╭─ Data listing

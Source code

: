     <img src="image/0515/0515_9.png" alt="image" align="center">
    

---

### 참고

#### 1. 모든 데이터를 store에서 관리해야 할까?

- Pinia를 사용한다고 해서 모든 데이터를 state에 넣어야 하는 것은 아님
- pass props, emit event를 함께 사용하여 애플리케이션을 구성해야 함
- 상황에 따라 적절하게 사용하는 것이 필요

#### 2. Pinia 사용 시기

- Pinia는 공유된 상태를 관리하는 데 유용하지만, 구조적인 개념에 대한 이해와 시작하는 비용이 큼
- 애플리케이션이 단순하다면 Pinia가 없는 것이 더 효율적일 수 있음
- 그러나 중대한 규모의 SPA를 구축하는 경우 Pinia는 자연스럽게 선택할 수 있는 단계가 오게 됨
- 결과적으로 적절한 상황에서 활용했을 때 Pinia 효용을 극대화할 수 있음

╰─

Exercise:
All that should be returned is the run of lines from the one with "#### 1. 모든 데이터를 store에서 관리해야 할까?" to the last line of the material above, copied exactly.

Solution for this problem:
#### 1. 모든 데이터를 store에서 관리해야 할까?

- Pinia를 사용한다고 해서 모든 데이터를 state에 넣어야 하는 것은 아님
- pass props, emit event를 함께 사용하여 애플리케이션을 구성해야 함
- 상황에 따라 적절하게 사용하는 것이 필요

#### 2. Pinia 사용 시기

- Pinia는 공유된 상태를 관리하는 데 유용하지만, 구조적인 개념에 대한 이해와 시작하는 비용이 큼
- 애플리케이션이 단순하다면 Pinia가 없는 것이 더 효율적일 수 있음
- 그러나 중대한 규모의 SPA를 구축하는 경우 Pinia는 자연스럽게 선택할 수 있는 단계가 오게 됨
- 결과적으로 적절한 상황에서 활용했을 때 Pinia 효용을 극대화할 수 있음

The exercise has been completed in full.